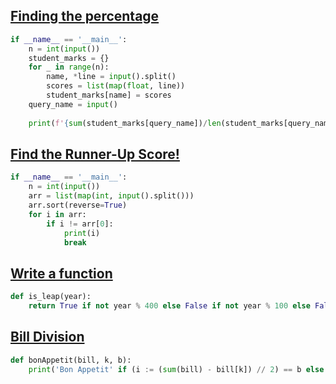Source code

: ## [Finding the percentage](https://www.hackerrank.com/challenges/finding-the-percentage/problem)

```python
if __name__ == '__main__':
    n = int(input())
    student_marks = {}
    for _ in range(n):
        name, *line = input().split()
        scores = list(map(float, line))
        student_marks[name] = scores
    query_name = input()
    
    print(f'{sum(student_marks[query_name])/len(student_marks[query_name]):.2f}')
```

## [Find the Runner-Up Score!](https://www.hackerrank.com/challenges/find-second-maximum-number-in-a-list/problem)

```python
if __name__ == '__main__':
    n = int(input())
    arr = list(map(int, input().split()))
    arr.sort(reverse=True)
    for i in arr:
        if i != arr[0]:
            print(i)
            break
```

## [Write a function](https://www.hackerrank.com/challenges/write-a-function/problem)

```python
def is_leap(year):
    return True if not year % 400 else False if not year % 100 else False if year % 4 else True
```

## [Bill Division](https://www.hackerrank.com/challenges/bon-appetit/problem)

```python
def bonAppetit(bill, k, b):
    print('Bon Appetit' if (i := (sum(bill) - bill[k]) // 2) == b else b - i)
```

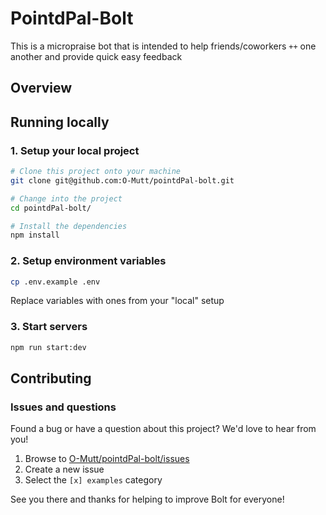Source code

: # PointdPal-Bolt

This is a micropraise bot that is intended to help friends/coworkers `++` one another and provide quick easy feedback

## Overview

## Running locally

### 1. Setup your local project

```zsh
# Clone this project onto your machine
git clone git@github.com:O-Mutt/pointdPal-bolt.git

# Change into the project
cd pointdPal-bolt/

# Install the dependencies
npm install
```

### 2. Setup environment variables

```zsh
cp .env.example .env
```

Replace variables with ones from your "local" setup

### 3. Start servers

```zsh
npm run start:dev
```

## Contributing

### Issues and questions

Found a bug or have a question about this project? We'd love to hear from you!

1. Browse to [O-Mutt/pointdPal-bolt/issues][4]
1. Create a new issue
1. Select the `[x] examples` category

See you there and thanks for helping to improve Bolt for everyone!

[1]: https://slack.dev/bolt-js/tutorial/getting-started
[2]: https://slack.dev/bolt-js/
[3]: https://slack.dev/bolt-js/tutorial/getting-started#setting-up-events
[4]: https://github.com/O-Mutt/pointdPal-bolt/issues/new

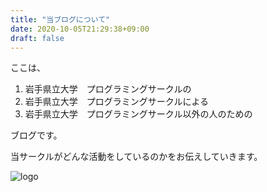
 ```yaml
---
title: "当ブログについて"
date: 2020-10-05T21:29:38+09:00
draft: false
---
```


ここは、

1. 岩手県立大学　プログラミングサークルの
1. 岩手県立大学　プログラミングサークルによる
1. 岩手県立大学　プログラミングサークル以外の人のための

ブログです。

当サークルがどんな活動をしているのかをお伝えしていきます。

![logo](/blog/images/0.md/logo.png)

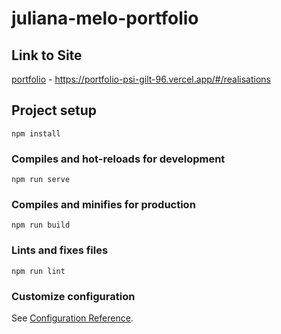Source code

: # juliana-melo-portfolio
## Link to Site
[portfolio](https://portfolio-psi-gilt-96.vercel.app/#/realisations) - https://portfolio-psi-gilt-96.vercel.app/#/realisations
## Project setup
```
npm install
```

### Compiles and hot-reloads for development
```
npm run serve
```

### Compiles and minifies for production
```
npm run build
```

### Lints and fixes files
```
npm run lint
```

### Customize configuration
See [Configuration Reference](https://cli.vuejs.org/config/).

Your task: Please ensure that the data above is repeated exactly, with no pictures in the copy.

Response area:
Source code

: ## [Finding the percentage](https://www.hackerrank.com/challenges/finding-the-percentage/problem)

```python
if __name__ == '__main__':
    n = int(input())
    student_marks = {}
    for _ in range(n):
        name, *line = input().split()
        scores = list(map(float, line))
        student_marks[name] = scores
    query_name = input()
    
    print(f'{sum(student_marks[query_name])/len(student_marks[query_name]):.2f}')
```

## [Find the Runner-Up Score!](https://www.hackerrank.com/challenges/find-second-maximum-number-in-a-list/problem)

```python
if __name__ == '__main__':
    n = int(input())
    arr = list(map(int, input().split()))
    arr.sort(reverse=True)
    for i in arr:
        if i != arr[0]:
            print(i)
            break
```

## [Write a function](https://www.hackerrank.com/challenges/write-a-function/problem)

```python
def is_leap(year):
    return True if not year % 400 else False if not year % 100 else False if year % 4 else True
```

## [Bill Division](https://www.hackerrank.com/challenges/bon-appetit/problem)

```python
def bonAppetit(bill, k, b):
    print('Bon Appetit' if (i := (sum(bill) - bill[k]) // 2) == b else b - i)
```

Source code

: # PointdPal-Bolt

This is a micropraise bot that is intended to help friends/coworkers `++` one another and provide quick easy feedback

## Overview

## Running locally

### 1. Setup your local project

```zsh
# Clone this project onto your machine
git clone git@github.com:O-Mutt/pointdPal-bolt.git

# Change into the project
cd pointdPal-bolt/

# Install the dependencies
npm install
```

### 2. Setup environment variables

```zsh
cp .env.example .env
```

Replace variables with ones from your "local" setup

### 3. Start servers

```zsh
npm run start:dev
```

## Contributing

### Issues and questions

Found a bug or have a question about this project? We'd love to hear from you!

1. Browse to [O-Mutt/pointdPal-bolt/issues][4]
1. Create a new issue
1. Select the `[x] examples` category

See you there and thanks for helping to improve Bolt for everyone!

[1]: https://slack.dev/bolt-js/tutorial/getting-started
[2]: https://slack.dev/bolt-js/
[3]: https://slack.dev/bolt-js/tutorial/getting-started#setting-up-events
[4]: https://github.com/O-Mutt/pointdPal-bolt/issues/new

 ```yaml
---
title: "当ブログについて"
date: 2020-10-05T21:29:38+09:00
draft: false
---
```


ここは、

1. 岩手県立大学　プログラミングサークルの
1. 岩手県立大学　プログラミングサークルによる
1. 岩手県立大学　プログラミングサークル以外の人のための

ブログです。

当サークルがどんな活動をしているのかをお伝えしていきます。

![logo](/blog/images/0.md/logo.png)

Source code

: # juliana-melo-portfolio
## Link to Site
[portfolio](https://portfolio-psi-gilt-96.vercel.app/#/realisations) - https://portfolio-psi-gilt-96.vercel.app/#/realisations
## Project setup
```
npm install
```

### Compiles and hot-reloads for development
```
npm run serve
```

### Compiles and minifies for production
```
npm run build
```

### Lints and fixes files
```
npm run lint
```

### Customize configuration
See [Configuration Reference](https://cli.vuejs.org/config/).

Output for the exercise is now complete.